- _ABOUT THIS EXERCISE_
Please transcribe the data below exactly. Leave the pictures out.

· · · · ·

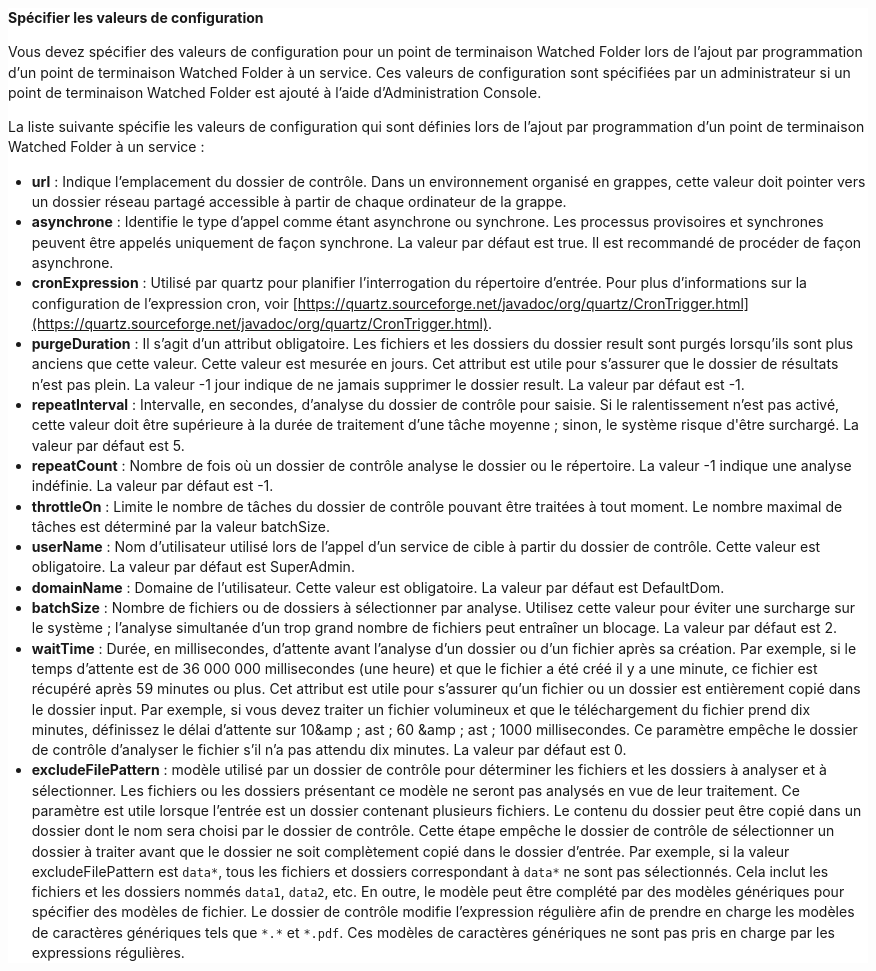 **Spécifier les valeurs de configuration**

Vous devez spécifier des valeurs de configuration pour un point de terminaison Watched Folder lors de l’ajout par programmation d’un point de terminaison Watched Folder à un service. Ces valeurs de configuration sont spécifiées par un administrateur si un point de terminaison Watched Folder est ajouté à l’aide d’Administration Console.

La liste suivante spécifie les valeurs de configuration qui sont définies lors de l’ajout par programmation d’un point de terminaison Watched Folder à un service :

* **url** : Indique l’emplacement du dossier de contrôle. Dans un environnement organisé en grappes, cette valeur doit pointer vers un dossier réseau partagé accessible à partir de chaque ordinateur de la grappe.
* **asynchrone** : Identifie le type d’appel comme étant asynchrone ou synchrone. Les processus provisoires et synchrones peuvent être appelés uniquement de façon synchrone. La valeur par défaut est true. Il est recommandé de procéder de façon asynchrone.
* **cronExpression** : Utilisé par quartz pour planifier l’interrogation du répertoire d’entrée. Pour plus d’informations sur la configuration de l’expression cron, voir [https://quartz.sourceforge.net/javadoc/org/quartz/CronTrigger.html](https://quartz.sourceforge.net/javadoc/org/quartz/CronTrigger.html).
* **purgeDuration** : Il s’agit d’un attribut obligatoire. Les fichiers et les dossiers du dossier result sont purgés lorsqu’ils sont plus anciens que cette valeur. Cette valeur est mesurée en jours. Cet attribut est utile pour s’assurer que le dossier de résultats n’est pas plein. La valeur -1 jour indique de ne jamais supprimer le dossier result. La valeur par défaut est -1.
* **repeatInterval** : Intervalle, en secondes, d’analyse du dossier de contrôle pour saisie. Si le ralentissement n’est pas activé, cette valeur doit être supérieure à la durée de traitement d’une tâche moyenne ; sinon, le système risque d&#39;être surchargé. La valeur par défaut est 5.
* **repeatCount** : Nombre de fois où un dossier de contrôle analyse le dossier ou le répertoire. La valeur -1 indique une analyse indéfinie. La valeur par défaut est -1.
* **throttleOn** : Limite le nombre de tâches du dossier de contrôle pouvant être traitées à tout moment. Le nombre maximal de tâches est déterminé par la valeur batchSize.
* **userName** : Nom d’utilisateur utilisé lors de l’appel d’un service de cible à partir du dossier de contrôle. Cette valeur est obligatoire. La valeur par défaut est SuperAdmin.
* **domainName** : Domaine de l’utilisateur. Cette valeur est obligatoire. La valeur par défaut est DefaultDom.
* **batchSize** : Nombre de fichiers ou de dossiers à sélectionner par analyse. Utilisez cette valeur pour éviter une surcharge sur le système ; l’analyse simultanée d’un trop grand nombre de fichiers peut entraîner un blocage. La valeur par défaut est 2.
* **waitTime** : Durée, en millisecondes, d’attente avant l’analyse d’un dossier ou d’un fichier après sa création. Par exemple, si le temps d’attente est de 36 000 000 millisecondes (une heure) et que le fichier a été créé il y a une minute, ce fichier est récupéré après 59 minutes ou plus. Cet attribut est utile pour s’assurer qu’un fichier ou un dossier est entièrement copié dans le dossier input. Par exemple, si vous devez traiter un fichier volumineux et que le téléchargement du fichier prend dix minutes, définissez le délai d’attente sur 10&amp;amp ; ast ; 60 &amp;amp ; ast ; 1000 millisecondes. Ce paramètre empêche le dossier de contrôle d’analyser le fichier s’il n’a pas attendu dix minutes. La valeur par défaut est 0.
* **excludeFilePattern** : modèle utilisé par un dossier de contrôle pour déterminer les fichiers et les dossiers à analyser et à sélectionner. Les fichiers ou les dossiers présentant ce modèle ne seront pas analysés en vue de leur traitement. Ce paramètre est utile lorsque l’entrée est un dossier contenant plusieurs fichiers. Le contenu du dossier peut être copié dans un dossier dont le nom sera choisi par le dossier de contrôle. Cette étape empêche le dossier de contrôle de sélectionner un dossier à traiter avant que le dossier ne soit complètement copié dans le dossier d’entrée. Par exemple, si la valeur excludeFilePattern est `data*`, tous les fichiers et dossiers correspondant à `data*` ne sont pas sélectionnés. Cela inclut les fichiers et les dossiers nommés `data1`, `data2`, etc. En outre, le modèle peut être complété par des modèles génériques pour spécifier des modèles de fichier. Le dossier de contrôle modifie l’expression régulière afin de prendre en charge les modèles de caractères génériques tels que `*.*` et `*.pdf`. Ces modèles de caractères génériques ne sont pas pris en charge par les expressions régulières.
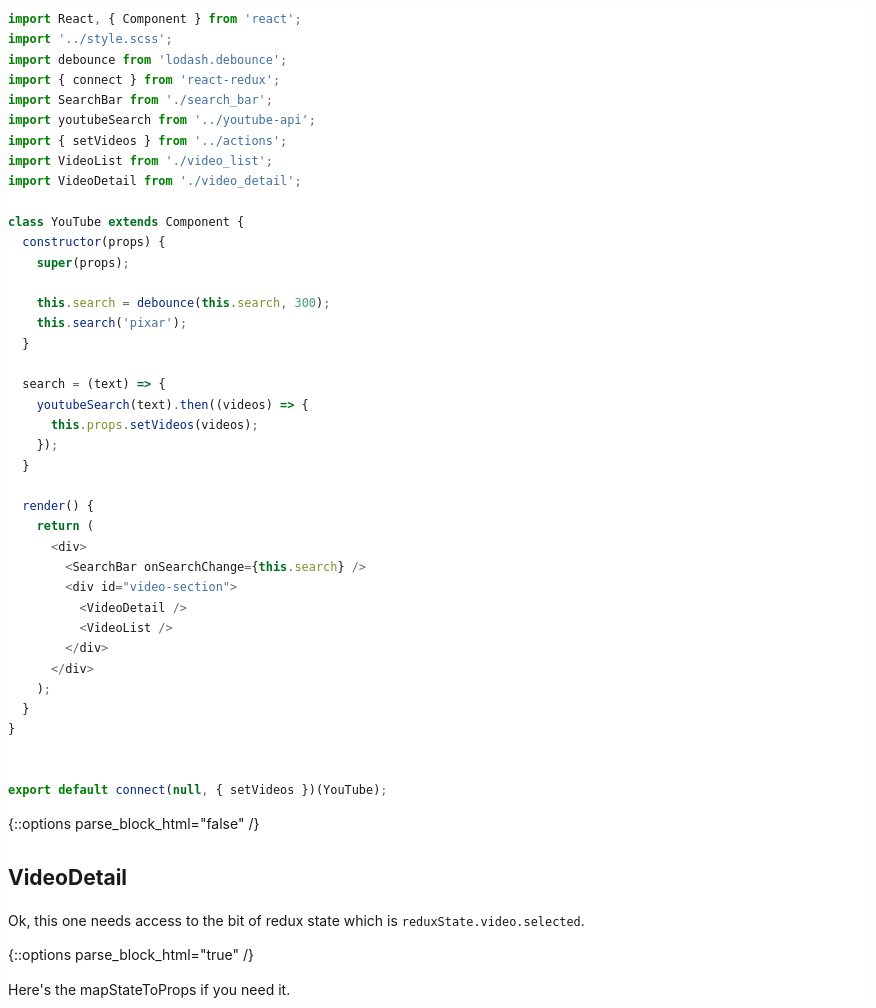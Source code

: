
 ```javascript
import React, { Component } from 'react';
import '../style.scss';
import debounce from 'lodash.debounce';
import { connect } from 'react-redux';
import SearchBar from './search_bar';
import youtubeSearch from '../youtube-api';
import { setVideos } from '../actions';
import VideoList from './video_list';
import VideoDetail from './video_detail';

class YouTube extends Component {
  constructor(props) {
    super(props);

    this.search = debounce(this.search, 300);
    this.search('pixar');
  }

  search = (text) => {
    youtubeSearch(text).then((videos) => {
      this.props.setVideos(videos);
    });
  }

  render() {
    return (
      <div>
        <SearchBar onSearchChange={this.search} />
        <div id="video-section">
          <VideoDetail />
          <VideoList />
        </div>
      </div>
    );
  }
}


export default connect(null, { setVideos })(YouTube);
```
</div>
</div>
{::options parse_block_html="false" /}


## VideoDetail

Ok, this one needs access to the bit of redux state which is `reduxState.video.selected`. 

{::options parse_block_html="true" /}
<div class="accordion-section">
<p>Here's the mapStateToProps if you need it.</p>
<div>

· · · · ·

- _WRITTEN RESPONSE_
 **Spécifier les valeurs de configuration**

Vous devez spécifier des valeurs de configuration pour un point de terminaison Watched Folder lors de l’ajout par programmation d’un point de terminaison Watched Folder à un service. Ces valeurs de configuration sont spécifiées par un administrateur si un point de terminaison Watched Folder est ajouté à l’aide d’Administration Console.

La liste suivante spécifie les valeurs de configuration qui sont définies lors de l’ajout par programmation d’un point de terminaison Watched Folder à un service :

* **url** : Indique l’emplacement du dossier de contrôle. Dans un environnement organisé en grappes, cette valeur doit pointer vers un dossier réseau partagé accessible à partir de chaque ordinateur de la grappe.
* **asynchrone** : Identifie le type d’appel comme étant asynchrone ou synchrone. Les processus provisoires et synchrones peuvent être appelés uniquement de façon synchrone. La valeur par défaut est true. Il est recommandé de procéder de façon asynchrone.
* **cronExpression** : Utilisé par quartz pour planifier l’interrogation du répertoire d’entrée. Pour plus d’informations sur la configuration de l’expression cron, voir [https://quartz.sourceforge.net/javadoc/org/quartz/CronTrigger.html](https://quartz.sourceforge.net/javadoc/org/quartz/CronTrigger.html).
* **purgeDuration** : Il s’agit d’un attribut obligatoire. Les fichiers et les dossiers du dossier result sont purgés lorsqu’ils sont plus anciens que cette valeur. Cette valeur est mesurée en jours. Cet attribut est utile pour s’assurer que le dossier de résultats n’est pas plein. La valeur -1 jour indique de ne jamais supprimer le dossier result. La valeur par défaut est -1.
* **repeatInterval** : Intervalle, en secondes, d’analyse du dossier de contrôle pour saisie. Si le ralentissement n’est pas activé, cette valeur doit être supérieure à la durée de traitement d’une tâche moyenne ; sinon, le système risque d&#39;être surchargé. La valeur par défaut est 5.
* **repeatCount** : Nombre de fois où un dossier de contrôle analyse le dossier ou le répertoire. La valeur -1 indique une analyse indéfinie. La valeur par défaut est -1.
* **throttleOn** : Limite le nombre de tâches du dossier de contrôle pouvant être traitées à tout moment. Le nombre maximal de tâches est déterminé par la valeur batchSize.
* **userName** : Nom d’utilisateur utilisé lors de l’appel d’un service de cible à partir du dossier de contrôle. Cette valeur est obligatoire. La valeur par défaut est SuperAdmin.
* **domainName** : Domaine de l’utilisateur. Cette valeur est obligatoire. La valeur par défaut est DefaultDom.
* **batchSize** : Nombre de fichiers ou de dossiers à sélectionner par analyse. Utilisez cette valeur pour éviter une surcharge sur le système ; l’analyse simultanée d’un trop grand nombre de fichiers peut entraîner un blocage. La valeur par défaut est 2.
* **waitTime** : Durée, en millisecondes, d’attente avant l’analyse d’un dossier ou d’un fichier après sa création. Par exemple, si le temps d’attente est de 36 000 000 millisecondes (une heure) et que le fichier a été créé il y a une minute, ce fichier est récupéré après 59 minutes ou plus. Cet attribut est utile pour s’assurer qu’un fichier ou un dossier est entièrement copié dans le dossier input. Par exemple, si vous devez traiter un fichier volumineux et que le téléchargement du fichier prend dix minutes, définissez le délai d’attente sur 10&amp;amp ; ast ; 60 &amp;amp ; ast ; 1000 millisecondes. Ce paramètre empêche le dossier de contrôle d’analyser le fichier s’il n’a pas attendu dix minutes. La valeur par défaut est 0.
* **excludeFilePattern** : modèle utilisé par un dossier de contrôle pour déterminer les fichiers et les dossiers à analyser et à sélectionner. Les fichiers ou les dossiers présentant ce modèle ne seront pas analysés en vue de leur traitement. Ce paramètre est utile lorsque l’entrée est un dossier contenant plusieurs fichiers. Le contenu du dossier peut être copié dans un dossier dont le nom sera choisi par le dossier de contrôle. Cette étape empêche le dossier de contrôle de sélectionner un dossier à traiter avant que le dossier ne soit complètement copié dans le dossier d’entrée. Par exemple, si la valeur excludeFilePattern est `data*`, tous les fichiers et dossiers correspondant à `data*` ne sont pas sélectionnés. Cela inclut les fichiers et les dossiers nommés `data1`, `data2`, etc. En outre, le modèle peut être complété par des modèles génériques pour spécifier des modèles de fichier. Le dossier de contrôle modifie l’expression régulière afin de prendre en charge les modèles de caractères génériques tels que `*.*` et `*.pdf`. Ces modèles de caractères génériques ne sont pas pris en charge par les expressions régulières.
Source code

:
 ```javascript
import React, { Component } from 'react';
import '../style.scss';
import debounce from 'lodash.debounce';
import { connect } from 'react-redux';
import SearchBar from './search_bar';
import youtubeSearch from '../youtube-api';
import { setVideos } from '../actions';
import VideoList from './video_list';
import VideoDetail from './video_detail';

class YouTube extends Component {
  constructor(props) {
    super(props);

    this.search = debounce(this.search, 300);
    this.search('pixar');
  }

  search = (text) => {
    youtubeSearch(text).then((videos) => {
      this.props.setVideos(videos);
    });
  }

  render() {
    return (
      <div>
        <SearchBar onSearchChange={this.search} />
        <div id="video-section">
          <VideoDetail />
          <VideoList />
        </div>
      </div>
    );
  }
}


export default connect(null, { setVideos })(YouTube);
```
</div>
</div>
{::options parse_block_html="false" /}


## VideoDetail

Ok, this one needs access to the bit of redux state which is `reduxState.video.selected`. 

{::options parse_block_html="true" /}
<div class="accordion-section">
<p>Here's the mapStateToProps if you need it.</p>
<div>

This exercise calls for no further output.